Saying Sorry

Summer is here! Aside from being grateful to have survived one of the harshest, bitterest, coldest bitch fits I’ve ever witnessed Mother Nature throw, I’m happy to report that I’m working full time once again and getting tanned while doing so. Yes, I’ve returned to working at the summer camp that I was with last year that is based at the school where I worked during the cooler months of this past school year. A few of my regular kids are still here with a couple of newbies. And, as always, kids will be kids and that means that their shenanigans will provide material for this here blog.
The first week of camp is already over. I did my share of yelling at them when they appeared to have lost their God-given minds. They did their share of making me laugh hysterically during times like when they all started to nae-nae in unison while yelling, “aaaayyyyyeeeee!” with their hands up after hearing the beat to We Dem Boys drop from the radio (I may or may not have joined in). And as expected, they’ve inspired another blog post.
On the first day of camp, a barbecue was thrown to welcome to children to the summer camp program. There were hot dogs and a rented moon bounce. Aside from writing a grand total of 7 incident reports due to kids being kids and hurting themselves, it went smoothly. When I returned to work the next day, the moon bounce was still in the school’s backyard. My kids noticed and spent the day pleading with my co-worker and I. After hours of hearing, “can we go to the bouncy house pleeeeaaasssseeee???????”, my co-worker, Mr. Levon, caved and brought them to the backyard. I’d almost fought a 5th grader a few minutes earlier, so I escaped to a quiet room for my lunch break. Some peace and a few French fries were necessary. But my cool was blown soon after I returned to the children in the backyard.
“What happened?”
Not a soul was in the moon bounce they had spent all day begging to play in. Instead, they were sitting and sulking.
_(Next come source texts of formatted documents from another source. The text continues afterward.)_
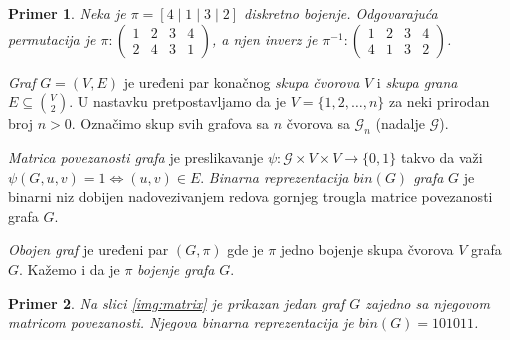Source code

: \documentclass[12pt,oneside]{memoir}
\newtheorem{example}{Primer}
\theoremstyle{definition}
\begin{document}
   \begin{example}
	   Neka je $\pi = [4 \mid 1 \mid 3 \mid 2]$ diskretno bojenje. Odgovarajuća
	   permutacija je $\pi :
	   \begin{pmatrix}
		   1 & 2 & 3 & 4 \\
		   2 & 4 & 3 & 1
	   \end{pmatrix}$,
	   a njen inverz je $\pi^{-1} :
	   \begin{pmatrix}
		   1 & 2 & 3 & 4 \\
		   4 & 1 & 3 & 2
	   \end{pmatrix}$.
   \end{example}

   \emph{Graf} $G = (V, E)$ je uređeni par konačnog \emph{skupa čvorova} $V$ i
   \emph{skupa grana} $E \subseteq {V \choose 2}$. U nastavku pretpostavljamo da
   je $V = \{1, 2, \dots, n\}$ za neki prirodan broj $n > 0$. Označimo skup svih
   grafova sa $n$ čvorova sa $\mathcal{G}_n$ (nadalje $\mathcal{G}$).

   \emph{Matrica povezanosti grafa} je preslikavanje $\psi : \mathcal{G} \times
   V \times V \to \{0, 1\}$ takvo da važi $\psi(G, u, v) = 1 \iff (u, v) \in
   E$.  \emph{Binarna reprezentacija $bin(G)$ grafa} $G$ je binarni niz dobijen
   nadovezivanjem redova gornjeg trougla matrice povezanosti grafa $G$.

   \emph{Obojen graf} je uređeni par $(G, \pi)$ gde je $\pi$ jedno bojenje
   skupa čvorova $V$ grafa $G$. Kažemo i da je $\pi$ \emph{bojenje grafa} $G$.

   \begin{example}
	   Na slici \ref{img:matrix} je prikazan jedan graf $G$ zajedno sa njegovom
	   matricom povezanosti. Njegova binarna reprezentacija je $bin(G) =
	   101011$.
   \end{example}
\end{document}
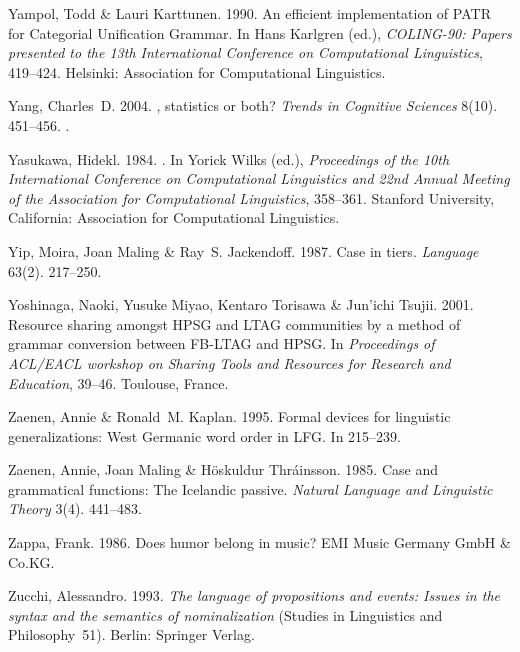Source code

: \begin{thebibliography}{1420}
Yampol, Todd \& Lauri Karttunen. 1990.
\newblock An efficient implementation of {PATR} for {Categorial Unification
  Grammar}.
\newblock In Hans Karlgren (ed.), \emph{{COLING-90}: {Papers} presented to the
  {13th International Conference on Computational Linguistics}}, 419--424.
  Helsinki: Association for Computational Linguistics.

Yang, Charles~D. 2004.
, statistics or both?
\newblock \emph{Trends in Cognitive Sciences} 8(10). 451--456.
\newblock {}.

Yasukawa, Hidekl. 1984.
.
\newblock In Yorick Wilks (ed.), \emph{Proceedings of the {10th International
  Conference on Computational Linguistics and 22nd Annual Meeting of the
  Association for Computational Linguistics}}, 358--361. Stanford University,
  California: Association for Computational Linguistics.

Yip, Moira, Joan Maling \& Ray~S. Jackendoff. 1987.
\newblock Case in tiers.
\newblock \emph{Language} 63(2). 217--250.

Yoshinaga, Naoki, Yusuke Miyao, Kentaro Torisawa \& Jun'ichi Tsujii. 2001.
\newblock Resource sharing amongst {HPSG} and {LTAG} communities by a method of
  grammar conversion between {FB-LTAG} and {HPSG}.
\newblock In \emph{Proceedings of {ACL/EACL} workshop on {Sharing Tools and
  Resources for Research and Education}}, 39--46. Toulouse, France.

Zaenen, Annie \& Ronald~M. Kaplan. 1995.
\newblock Formal devices for linguistic generalizations: {West Germanic} word
  order in {LFG}.
\newblock In  \cite{DKMZ95a-ed} 215--239.

Zaenen, Annie, Joan Maling \& H{\"o}skuldur Thr{\'a}insson. 1985.
\newblock Case and grammatical functions: {The} {Icelandic} passive.
\newblock \emph{Natural Language and Linguistic Theory} 3(4). 441--483.

Zappa, Frank. 1986.
\newblock Does humor belong in music?
\newblock EMI Music Germany GmbH \& Co.KG.

Zucchi, Alessandro. 1993.
\newblock \emph{The language of propositions and events: Issues in the syntax
  and the semantics of nominalization} (Studies in Linguistics and
  Philosophy~51).
\newblock Berlin: Springer Verlag.


\end{thebibliography}
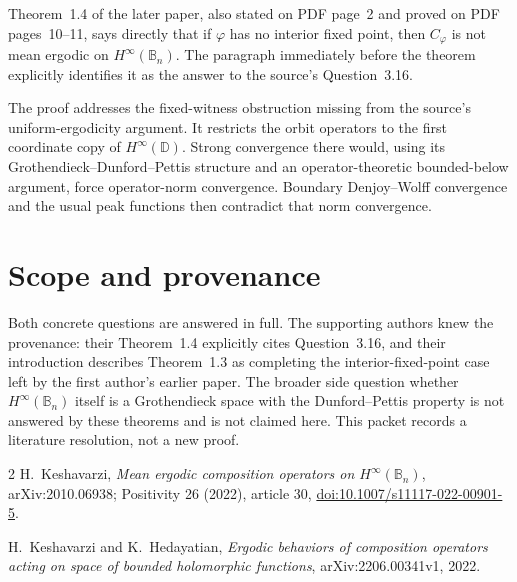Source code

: \documentclass[11pt]{article}
\newcommand{\B}{\mathbb B}
\begin{document}
Theorem~1.4 of the later paper, also stated on PDF page~2 and proved on PDF
pages~10--11, says directly that if $\varphi$ has no interior fixed point,
then $C_\varphi$ is not mean ergodic on $H^\infty(\B_n)$.  The paragraph
immediately before the theorem explicitly identifies it as the answer to
the source's Question~3.16.

The proof addresses the fixed-witness obstruction missing from the source's
uniform-ergodicity argument.  It restricts the orbit operators to the first
coordinate copy of $H^\infty(\mathbb D)$.  Strong convergence there would,
using its Grothendieck--Dunford--Pettis structure and an operator-theoretic
bounded-below argument, force operator-norm convergence.  Boundary
Denjoy--Wolff convergence and the usual peak functions then contradict that
norm convergence.

\section{Scope and provenance}

Both concrete questions are answered in full.  The supporting authors knew
the provenance: their Theorem~1.4 explicitly cites Question~3.16, and their
introduction describes Theorem~1.3 as completing the interior-fixed-point
case left by the first author's earlier paper.  The broader side question
whether $H^\infty(\B_n)$ itself is a Grothendieck space with the
Dunford--Pettis property is not answered by these theorems and is not claimed
here.  This packet records a literature resolution, not a new proof.

\begin{thebibliography}{2}
H.~Keshavarzi,
\emph{Mean ergodic composition operators on $H^\infty(\mathbb B_n)$},
arXiv:2010.06938; Positivity 26 (2022), article 30,
\href{https://doi.org/10.1007/s11117-022-00901-5}{doi:10.1007/s11117-022-00901-5}.

H.~Keshavarzi and K.~Hedayatian,
\emph{Ergodic behaviors of composition operators acting on space of bounded
holomorphic functions}, arXiv:2206.00341v1, 2022.
\end{thebibliography}
\end{document}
“Someone took the sand and threw it everywhere.” Jalen reported with a broom in his hand. “But I didn’t do it.”
I looked to Mr. Levon for answers.
“A few of them decided to open the sandbox meant for the smaller children to play with back here, and threw the brand new sand that was just put in there this morning EVERYWHERE. And when I asked who it was, nobody wanted to confess.”
Of course they were throwing sand. Of course no one wanted to confess. I shook my head and looked at them.
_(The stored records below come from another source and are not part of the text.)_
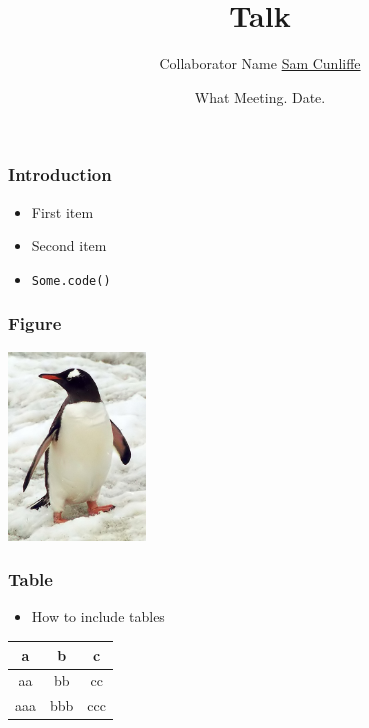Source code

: \documentclass[9pt]{beamer}
\title{Talk}
\author[S.Cunliffe]{
    Collaborator Name
    \underline{Sam Cunliffe}
}
\institute[Imperial]{Imperial College London}
\date{What Meeting. \hfill Date.}
\begin{document}
    

    \begin{frame}[containsverbatim]\frametitle{Introduction}
      \begin{itemize}
        \item First item
        \item Second item
        \item \verb?Some.code()?
      \end{itemize}
    \end{frame}

    \begin{frame}\frametitle{Figure}
      \includegraphics[height=5cm]{figs/penguin.jpg}
    \end{frame}

    \begin{frame}\frametitle{Table}
      \begin{itemize}
        \item How to include tables
      \end{itemize}
      \begin{tabular}{|c|c|c|}
        \hline
        a & b & c \\
        \hline
        aa & bb & cc \\
        aaa & bbb & ccc \\
        \hline
      \end{tabular}
    \end{frame}
\end{document}
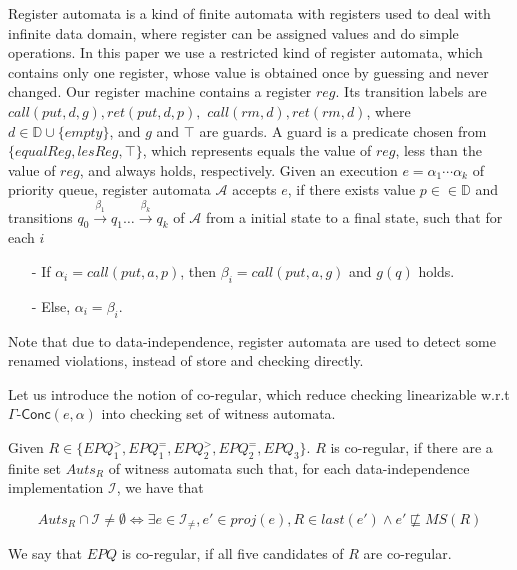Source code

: Register automata is a kind of finite automata with registers used to deal with infinite data domain, where register can be assigned values and do simple operations. In this paper we use a restricted kind of register automata, which contains only one register, whose value is obtained once by guessing and never changed. Our register machine contains a register $\textit{reg}$. Its transition labels are $\textit{call}(\textit{put},d,g), \textit{ret}(\textit{put},d,p),$ $\textit{call}(\textit{rm},d),\textit{ret}(\textit{rm},d)$, where $d \in \mathbb{D} \cup \{ \textit{empty} \}$, and $g$ and $\top$ are guards. A guard is a predicate chosen from $\{\textit{equalReg},\textit{lesReg},\top \}$, which represents equals the value of $\textit{reg}$, less than the value of $\textit{reg}$, and always holds, respectively. Given an execution $e = \alpha_1 \cdots \alpha_k$ of priority queue, register automata $\mathcal{A}$ accepts $e$, if there exists value $p \in \in \mathbb{D}$ and transitions $q_0 \xrightarrow{\beta_1} q_1 \ldots \xrightarrow{\beta_k} q_k$ of $\mathcal{A}$ from a initial state to a final state, such that for each $i$

\begin{itemize}
\setlength{\itemsep}{0.5pt}
\item[-] If $\alpha_i = \textit{call}(\textit{put},a,p)$, then $\beta_i= \textit{call}(\textit{put},a,g)$ and $g(q)$ holds. 

\item[-] Else, $\alpha_i = \beta_i$. 
\end{itemize}

Note that due to data-independence, register automata are used to detect some renamed violations, instead of store and checking directly. 




Let us introduce the notion of co-regular, which reduce checking linearizable w.r.t $\Gamma\mathsf{\text{-}Conc}(e,\alpha)$ into checking set of witness automata.

\begin{definition}\label{def:co-regular of rules of extended priority queues}
Given $R \in \{ \textit{EPQ}_1^{>}, \textit{EPQ}_1^{=}, \textit{EPQ}_2^{>}, \textit{EPQ}_2^{=}, \textit{EPQ}_3 \}$. $R$ is co-regular, if there are a finite set $\textit{Auts}_{R}$ of witness automata such that, for each data-independence implementation $\mathcal{I}$, we have that

$$\textit{Auts}_{R} \cap \mathcal{I} \neq \emptyset \Leftrightarrow \exists e \in \mathcal{I}_{\neq},e' \in \textit{proj}(e), R \in last(e') \wedge e' \not\sqsubseteq \textit{MS}(R)$$

We say that $\textit{EPQ}$ is co-regular, if all five candidates of $R$ are co-regular.
\end{definition}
“Well I guess they’ll never go outside again. It’s only day two and you guys are acting like animals. Whatever.”
After listening to the school’s Assistant Director scold them and ban the kids from ever playing in the backyard again, I led my group of kids back to their classroom.
“Ms. Noëlle, so we’re never gonna go in the bouncy house again?” Carrie asked.
“Nope!”
“But that’s not fair!” Nassan whined.
“Ms. Alaya doesn’t trust you guys back there anymore. I wouldn’t either. You guys have to prove to her that you can be trusted to play in the yard without destroying things. Maybe you guys should write her apology letters for throwing her brand new sand.”
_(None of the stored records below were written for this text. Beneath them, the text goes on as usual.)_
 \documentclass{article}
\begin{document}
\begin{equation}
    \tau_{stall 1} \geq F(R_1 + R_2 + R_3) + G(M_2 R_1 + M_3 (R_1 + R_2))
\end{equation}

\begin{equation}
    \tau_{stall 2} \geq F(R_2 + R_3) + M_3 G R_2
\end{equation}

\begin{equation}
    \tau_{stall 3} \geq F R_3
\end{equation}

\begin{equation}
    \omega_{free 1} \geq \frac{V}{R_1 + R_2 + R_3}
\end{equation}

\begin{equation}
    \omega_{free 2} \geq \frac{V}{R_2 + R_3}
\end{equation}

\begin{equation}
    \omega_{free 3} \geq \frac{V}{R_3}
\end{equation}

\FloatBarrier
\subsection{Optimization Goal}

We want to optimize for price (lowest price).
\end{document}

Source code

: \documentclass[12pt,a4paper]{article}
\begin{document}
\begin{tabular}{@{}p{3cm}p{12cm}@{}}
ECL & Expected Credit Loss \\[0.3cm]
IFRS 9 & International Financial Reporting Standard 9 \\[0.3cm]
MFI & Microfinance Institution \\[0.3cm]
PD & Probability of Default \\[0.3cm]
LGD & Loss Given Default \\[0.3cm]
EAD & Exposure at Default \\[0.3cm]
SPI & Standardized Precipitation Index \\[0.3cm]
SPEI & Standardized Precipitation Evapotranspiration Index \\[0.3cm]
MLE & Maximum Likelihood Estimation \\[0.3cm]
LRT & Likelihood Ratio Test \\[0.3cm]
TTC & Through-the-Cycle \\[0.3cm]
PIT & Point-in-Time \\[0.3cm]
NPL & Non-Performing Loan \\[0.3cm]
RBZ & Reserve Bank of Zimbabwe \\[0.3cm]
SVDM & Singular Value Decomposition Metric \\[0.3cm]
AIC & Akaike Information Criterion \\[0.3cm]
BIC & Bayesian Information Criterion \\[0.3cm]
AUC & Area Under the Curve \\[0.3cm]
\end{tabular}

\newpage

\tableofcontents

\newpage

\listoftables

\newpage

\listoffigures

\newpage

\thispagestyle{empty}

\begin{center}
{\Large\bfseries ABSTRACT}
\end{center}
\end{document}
“But I didn’t do anything!” Kamar whined.
“But you guys are a class and need to take responsibility for one another. No one tried to stop whomever it was. So if you didn’t throw sand, apologize for your class’s behavior.”
And so they wrote and I read 20 apology letters addressed to the school’s Assistant Director. But while reading, I noticed a trend with every letter. The children apologized alright, but their apologies were filled with “even though I didn’t do it” and “it wasn’t me though.” Not a single letter simply said, “I am sorry.” They all filled their letters with excuses, pleas and finger pointing. As I read, I shook my head and thought seriously about making them start their letters over again. Then it hit me. I know adults that apologize just like these children.
Here’s the thing about saying you’re sorry: you just do it. Of course it has to be sincere, but you don’t need many words. Your apology doesn’t require additional explanations. If you’re wrong and apologizing, do that. Eat that shit. Nobody wants to hear, “I’m sorry” followed by some bullshit justification of your shitty behavior. No thanks.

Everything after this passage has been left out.